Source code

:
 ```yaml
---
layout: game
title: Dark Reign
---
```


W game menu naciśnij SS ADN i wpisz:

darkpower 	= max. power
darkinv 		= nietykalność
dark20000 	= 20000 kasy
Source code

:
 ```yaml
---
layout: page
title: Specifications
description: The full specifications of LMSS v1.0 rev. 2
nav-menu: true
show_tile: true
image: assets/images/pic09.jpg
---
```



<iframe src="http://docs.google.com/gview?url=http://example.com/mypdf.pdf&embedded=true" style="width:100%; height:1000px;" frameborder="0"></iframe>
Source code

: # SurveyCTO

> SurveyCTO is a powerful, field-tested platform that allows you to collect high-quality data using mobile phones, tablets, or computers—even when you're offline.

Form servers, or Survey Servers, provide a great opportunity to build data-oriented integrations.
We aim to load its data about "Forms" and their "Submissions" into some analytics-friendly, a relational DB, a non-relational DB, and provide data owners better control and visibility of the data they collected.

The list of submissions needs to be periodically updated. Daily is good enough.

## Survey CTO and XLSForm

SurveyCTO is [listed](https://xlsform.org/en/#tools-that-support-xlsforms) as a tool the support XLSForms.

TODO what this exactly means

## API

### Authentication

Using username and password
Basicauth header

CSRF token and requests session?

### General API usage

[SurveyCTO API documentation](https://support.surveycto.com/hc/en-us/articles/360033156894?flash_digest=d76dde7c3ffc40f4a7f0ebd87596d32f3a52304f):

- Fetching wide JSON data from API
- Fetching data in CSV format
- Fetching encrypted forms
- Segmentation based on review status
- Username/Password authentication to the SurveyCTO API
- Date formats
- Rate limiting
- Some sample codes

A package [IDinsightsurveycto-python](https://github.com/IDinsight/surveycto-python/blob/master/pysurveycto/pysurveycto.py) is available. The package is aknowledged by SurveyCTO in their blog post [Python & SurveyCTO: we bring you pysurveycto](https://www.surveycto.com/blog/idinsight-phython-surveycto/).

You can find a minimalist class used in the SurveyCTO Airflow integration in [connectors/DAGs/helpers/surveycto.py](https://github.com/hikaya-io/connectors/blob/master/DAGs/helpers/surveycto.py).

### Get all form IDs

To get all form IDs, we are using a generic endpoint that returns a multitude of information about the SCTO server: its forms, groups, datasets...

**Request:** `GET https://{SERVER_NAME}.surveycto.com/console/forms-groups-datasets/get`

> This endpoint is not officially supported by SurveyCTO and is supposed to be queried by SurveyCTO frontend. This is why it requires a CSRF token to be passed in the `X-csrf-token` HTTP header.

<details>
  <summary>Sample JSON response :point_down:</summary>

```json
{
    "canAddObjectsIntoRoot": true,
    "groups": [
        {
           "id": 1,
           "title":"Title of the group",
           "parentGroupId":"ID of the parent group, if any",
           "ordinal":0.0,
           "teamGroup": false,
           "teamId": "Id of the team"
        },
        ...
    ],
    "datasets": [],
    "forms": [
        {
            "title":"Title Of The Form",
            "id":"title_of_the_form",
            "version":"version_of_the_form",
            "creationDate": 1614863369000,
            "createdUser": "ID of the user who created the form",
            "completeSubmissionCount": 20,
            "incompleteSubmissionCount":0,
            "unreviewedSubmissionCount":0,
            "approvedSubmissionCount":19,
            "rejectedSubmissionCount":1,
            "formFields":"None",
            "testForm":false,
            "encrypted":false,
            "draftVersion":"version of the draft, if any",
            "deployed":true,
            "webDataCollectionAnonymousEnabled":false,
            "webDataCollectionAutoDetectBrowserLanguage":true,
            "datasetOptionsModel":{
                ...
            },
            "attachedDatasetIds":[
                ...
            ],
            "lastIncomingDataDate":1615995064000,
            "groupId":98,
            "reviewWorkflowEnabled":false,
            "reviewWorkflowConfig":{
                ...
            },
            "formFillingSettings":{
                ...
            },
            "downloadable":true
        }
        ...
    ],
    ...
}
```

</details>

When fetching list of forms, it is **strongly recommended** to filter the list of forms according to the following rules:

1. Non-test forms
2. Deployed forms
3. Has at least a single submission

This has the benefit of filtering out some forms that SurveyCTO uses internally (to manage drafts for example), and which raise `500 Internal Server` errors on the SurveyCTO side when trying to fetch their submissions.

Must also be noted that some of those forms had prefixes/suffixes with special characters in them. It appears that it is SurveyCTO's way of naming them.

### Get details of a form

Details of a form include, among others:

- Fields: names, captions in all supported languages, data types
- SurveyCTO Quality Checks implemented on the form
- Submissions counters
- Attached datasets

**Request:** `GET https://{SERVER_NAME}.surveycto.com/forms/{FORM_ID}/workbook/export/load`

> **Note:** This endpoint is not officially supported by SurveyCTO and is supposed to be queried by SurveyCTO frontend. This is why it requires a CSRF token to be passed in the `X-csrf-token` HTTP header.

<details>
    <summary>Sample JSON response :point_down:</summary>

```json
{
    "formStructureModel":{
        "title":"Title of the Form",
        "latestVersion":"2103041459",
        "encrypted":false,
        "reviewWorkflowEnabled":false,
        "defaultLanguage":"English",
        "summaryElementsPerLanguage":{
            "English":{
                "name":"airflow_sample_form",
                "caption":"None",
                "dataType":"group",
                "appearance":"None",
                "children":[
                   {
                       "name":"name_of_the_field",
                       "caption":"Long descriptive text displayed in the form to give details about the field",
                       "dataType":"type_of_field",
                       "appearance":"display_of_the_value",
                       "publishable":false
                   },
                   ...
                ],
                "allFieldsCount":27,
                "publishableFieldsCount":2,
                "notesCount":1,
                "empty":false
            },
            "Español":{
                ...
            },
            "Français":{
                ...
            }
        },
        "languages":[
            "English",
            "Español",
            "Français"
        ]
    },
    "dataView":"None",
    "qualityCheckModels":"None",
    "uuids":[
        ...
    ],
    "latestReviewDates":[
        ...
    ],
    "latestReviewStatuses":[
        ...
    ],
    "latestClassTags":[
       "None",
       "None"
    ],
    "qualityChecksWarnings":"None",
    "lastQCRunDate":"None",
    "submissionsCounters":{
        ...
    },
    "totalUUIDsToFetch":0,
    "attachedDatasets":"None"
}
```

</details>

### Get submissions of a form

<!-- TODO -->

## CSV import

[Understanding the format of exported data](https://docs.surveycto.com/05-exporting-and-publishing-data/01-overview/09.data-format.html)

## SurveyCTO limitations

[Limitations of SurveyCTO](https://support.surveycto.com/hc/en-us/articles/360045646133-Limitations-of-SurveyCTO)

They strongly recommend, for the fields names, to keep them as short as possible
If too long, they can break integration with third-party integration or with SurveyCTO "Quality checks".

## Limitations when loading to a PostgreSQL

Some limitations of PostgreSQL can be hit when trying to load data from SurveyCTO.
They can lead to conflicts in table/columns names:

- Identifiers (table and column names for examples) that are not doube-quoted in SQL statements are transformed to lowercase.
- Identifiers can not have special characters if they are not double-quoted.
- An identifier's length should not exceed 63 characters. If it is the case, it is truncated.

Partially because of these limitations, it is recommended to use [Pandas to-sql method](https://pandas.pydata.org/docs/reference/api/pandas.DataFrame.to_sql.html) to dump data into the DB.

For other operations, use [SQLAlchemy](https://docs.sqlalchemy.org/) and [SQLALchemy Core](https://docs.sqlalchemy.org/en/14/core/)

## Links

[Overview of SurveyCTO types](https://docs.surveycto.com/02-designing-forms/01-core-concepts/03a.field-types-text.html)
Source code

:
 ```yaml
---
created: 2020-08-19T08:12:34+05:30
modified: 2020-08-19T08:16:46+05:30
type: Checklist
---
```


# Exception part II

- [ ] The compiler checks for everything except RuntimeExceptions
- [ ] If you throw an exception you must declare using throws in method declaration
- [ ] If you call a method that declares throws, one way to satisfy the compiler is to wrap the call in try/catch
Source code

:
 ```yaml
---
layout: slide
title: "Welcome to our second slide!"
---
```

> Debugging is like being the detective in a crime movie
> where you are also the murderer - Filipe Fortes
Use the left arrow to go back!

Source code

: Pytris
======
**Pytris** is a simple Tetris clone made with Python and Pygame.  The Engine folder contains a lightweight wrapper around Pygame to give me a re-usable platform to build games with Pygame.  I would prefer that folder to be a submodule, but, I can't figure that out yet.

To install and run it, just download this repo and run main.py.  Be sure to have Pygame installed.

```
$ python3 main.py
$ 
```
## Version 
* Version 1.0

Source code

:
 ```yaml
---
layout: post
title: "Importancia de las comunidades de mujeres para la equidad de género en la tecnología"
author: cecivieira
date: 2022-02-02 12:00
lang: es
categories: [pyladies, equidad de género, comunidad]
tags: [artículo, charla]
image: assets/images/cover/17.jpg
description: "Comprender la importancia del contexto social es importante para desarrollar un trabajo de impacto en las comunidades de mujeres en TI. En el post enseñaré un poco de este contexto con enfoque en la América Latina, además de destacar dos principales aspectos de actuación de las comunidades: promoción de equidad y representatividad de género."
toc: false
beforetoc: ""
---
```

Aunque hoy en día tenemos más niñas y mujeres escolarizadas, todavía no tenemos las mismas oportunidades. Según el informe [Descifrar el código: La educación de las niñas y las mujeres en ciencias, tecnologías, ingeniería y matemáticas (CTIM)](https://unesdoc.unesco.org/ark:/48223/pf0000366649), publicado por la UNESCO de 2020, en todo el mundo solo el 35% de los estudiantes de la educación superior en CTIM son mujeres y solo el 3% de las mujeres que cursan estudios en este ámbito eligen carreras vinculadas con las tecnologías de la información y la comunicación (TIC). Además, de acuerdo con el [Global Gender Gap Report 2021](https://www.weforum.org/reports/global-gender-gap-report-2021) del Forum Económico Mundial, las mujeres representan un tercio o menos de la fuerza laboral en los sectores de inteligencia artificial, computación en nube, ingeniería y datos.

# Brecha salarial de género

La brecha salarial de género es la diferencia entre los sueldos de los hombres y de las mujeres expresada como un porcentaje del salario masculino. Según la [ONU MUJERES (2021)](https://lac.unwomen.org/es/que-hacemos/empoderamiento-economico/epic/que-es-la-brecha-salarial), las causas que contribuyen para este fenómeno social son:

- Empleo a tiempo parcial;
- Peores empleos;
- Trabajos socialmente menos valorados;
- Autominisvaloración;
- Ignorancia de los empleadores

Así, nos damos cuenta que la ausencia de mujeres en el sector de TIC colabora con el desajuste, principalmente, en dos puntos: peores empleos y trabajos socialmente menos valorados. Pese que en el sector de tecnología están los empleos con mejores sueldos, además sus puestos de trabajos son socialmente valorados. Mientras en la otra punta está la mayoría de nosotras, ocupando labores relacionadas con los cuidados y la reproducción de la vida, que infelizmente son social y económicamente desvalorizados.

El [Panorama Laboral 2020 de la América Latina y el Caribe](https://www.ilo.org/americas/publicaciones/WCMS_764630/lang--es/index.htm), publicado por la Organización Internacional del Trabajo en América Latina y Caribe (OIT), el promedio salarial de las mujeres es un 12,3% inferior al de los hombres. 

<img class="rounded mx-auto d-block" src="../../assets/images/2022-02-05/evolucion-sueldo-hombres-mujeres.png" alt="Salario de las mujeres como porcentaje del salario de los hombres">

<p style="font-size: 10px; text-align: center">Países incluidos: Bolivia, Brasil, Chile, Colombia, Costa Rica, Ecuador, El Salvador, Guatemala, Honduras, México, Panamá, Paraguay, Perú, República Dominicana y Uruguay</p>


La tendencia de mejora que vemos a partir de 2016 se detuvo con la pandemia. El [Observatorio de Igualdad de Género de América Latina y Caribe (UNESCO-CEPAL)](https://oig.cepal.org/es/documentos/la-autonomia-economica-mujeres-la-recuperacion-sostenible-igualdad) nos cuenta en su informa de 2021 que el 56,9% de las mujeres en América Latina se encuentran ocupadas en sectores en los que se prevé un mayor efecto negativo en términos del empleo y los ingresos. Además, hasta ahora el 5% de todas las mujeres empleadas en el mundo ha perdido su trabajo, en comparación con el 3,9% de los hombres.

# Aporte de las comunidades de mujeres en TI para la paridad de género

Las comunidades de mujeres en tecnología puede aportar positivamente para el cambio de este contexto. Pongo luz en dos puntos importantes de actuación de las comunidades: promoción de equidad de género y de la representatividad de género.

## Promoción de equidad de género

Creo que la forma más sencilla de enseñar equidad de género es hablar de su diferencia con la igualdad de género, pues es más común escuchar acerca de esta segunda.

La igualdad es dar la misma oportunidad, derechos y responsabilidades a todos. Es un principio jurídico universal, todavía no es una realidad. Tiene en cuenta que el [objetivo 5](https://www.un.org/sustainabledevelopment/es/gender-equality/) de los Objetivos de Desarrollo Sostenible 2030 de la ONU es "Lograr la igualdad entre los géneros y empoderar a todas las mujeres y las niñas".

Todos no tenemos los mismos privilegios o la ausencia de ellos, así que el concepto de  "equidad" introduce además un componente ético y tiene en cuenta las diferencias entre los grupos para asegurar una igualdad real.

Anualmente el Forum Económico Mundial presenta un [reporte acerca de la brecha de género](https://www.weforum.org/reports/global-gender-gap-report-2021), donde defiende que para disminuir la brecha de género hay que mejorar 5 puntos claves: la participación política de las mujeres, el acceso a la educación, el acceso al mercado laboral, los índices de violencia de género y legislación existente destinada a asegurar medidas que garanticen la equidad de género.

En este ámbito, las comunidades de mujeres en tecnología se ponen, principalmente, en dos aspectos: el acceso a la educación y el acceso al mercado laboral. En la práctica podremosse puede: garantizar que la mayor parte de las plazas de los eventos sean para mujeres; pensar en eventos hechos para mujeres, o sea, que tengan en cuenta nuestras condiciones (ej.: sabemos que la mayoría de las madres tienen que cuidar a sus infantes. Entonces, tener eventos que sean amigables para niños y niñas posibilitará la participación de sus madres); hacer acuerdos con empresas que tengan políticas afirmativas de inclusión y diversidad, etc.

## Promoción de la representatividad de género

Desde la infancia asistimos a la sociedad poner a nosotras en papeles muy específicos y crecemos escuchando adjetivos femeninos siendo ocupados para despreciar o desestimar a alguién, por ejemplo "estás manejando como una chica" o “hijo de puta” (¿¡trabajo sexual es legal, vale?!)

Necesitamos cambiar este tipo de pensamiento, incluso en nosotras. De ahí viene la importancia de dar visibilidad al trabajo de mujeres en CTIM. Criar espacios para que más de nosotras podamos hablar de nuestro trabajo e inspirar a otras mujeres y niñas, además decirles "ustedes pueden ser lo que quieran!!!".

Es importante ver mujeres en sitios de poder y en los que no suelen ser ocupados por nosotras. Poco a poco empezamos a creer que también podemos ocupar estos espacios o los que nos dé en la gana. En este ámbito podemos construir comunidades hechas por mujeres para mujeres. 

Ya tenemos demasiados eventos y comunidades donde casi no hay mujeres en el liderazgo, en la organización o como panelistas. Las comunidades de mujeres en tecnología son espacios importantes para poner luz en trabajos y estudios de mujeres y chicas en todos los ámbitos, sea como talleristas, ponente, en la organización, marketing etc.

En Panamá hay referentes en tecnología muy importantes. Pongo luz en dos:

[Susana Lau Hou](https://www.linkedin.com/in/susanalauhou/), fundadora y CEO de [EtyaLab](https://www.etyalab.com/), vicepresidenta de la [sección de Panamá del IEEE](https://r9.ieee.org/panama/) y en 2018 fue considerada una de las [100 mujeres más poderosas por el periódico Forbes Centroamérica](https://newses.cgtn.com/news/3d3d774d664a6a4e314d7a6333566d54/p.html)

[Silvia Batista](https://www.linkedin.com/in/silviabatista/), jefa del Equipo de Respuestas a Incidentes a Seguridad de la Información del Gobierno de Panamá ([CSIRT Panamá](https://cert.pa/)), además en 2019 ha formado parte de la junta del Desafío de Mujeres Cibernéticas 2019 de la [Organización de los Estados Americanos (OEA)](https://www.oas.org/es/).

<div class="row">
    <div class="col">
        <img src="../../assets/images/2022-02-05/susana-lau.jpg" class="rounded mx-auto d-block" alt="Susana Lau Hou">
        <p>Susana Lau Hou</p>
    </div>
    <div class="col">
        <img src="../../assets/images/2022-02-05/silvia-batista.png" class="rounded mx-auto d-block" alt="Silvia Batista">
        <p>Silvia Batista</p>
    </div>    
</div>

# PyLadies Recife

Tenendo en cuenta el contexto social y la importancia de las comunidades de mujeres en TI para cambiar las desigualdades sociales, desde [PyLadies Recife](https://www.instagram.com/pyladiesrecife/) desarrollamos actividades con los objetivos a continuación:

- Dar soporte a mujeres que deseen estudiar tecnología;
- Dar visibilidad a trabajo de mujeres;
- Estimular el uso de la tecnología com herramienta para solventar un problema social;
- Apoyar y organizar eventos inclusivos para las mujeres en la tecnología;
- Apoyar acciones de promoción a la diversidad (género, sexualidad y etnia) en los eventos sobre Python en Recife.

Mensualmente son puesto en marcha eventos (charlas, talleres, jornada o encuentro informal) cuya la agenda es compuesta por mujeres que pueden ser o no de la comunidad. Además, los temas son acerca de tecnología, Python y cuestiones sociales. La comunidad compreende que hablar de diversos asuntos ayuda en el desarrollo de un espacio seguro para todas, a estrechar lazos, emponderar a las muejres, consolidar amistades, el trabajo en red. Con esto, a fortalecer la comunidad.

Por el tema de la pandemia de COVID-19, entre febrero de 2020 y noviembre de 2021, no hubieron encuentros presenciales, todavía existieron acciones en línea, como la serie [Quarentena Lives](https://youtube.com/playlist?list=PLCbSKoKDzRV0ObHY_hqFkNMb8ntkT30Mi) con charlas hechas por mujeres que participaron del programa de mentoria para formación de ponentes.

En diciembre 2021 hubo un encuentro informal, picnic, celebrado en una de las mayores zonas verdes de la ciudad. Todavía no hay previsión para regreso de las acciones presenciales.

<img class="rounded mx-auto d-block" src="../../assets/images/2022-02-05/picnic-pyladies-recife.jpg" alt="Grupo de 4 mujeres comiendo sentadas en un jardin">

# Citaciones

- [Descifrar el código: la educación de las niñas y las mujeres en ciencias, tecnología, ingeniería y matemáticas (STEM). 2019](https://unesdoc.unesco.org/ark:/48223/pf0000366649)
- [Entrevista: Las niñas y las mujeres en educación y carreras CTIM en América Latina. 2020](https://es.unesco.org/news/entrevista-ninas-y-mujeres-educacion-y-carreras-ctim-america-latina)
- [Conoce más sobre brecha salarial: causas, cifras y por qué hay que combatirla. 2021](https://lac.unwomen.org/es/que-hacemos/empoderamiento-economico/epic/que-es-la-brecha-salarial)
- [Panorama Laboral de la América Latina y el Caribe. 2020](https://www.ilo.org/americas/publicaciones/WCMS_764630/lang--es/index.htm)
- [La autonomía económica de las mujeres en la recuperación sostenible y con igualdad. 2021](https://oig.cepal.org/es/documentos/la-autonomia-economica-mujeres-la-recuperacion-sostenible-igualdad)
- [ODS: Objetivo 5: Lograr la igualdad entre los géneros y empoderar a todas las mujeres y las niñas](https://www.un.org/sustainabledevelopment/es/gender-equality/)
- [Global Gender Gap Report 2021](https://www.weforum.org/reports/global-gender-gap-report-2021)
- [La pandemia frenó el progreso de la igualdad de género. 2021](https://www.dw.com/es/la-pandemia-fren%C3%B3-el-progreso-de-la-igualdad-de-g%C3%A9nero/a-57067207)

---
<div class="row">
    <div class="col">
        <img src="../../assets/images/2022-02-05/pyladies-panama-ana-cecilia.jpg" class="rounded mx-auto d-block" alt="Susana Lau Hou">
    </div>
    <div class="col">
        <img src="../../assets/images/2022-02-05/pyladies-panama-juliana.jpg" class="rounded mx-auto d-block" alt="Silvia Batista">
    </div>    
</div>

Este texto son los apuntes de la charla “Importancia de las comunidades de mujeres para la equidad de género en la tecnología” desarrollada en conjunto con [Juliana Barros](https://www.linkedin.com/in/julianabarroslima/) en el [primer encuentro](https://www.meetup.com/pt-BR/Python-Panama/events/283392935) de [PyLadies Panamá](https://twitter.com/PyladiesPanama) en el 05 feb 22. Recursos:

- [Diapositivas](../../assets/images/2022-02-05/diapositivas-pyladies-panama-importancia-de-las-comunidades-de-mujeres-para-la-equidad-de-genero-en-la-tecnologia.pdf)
|---|
**What you need to do:** Return a word-for-word copy of the lines above from the one holding "### General API usage" through the one holding "### Get all form IDs", with both of them included and nothing besides.

**Exercise solution:**
### General API usage

[SurveyCTO API documentation](https://support.surveycto.com/hc/en-us/articles/360033156894?flash_digest=d76dde7c3ffc40f4a7f0ebd87596d32f3a52304f):

- Fetching wide JSON data from API
- Fetching data in CSV format
- Fetching encrypted forms
- Segmentation based on review status
- Username/Password authentication to the SurveyCTO API
- Date formats
- Rate limiting
- Some sample codes

A package [IDinsightsurveycto-python](https://github.com/IDinsight/surveycto-python/blob/master/pysurveycto/pysurveycto.py) is available. The package is aknowledged by SurveyCTO in their blog post [Python & SurveyCTO: we bring you pysurveycto](https://www.surveycto.com/blog/idinsight-phython-surveycto/).

You can find a minimalist class used in the SurveyCTO Airflow integration in [connectors/DAGs/helpers/surveycto.py](https://github.com/hikaya-io/connectors/blob/master/DAGs/helpers/surveycto.py).

### Get all form IDs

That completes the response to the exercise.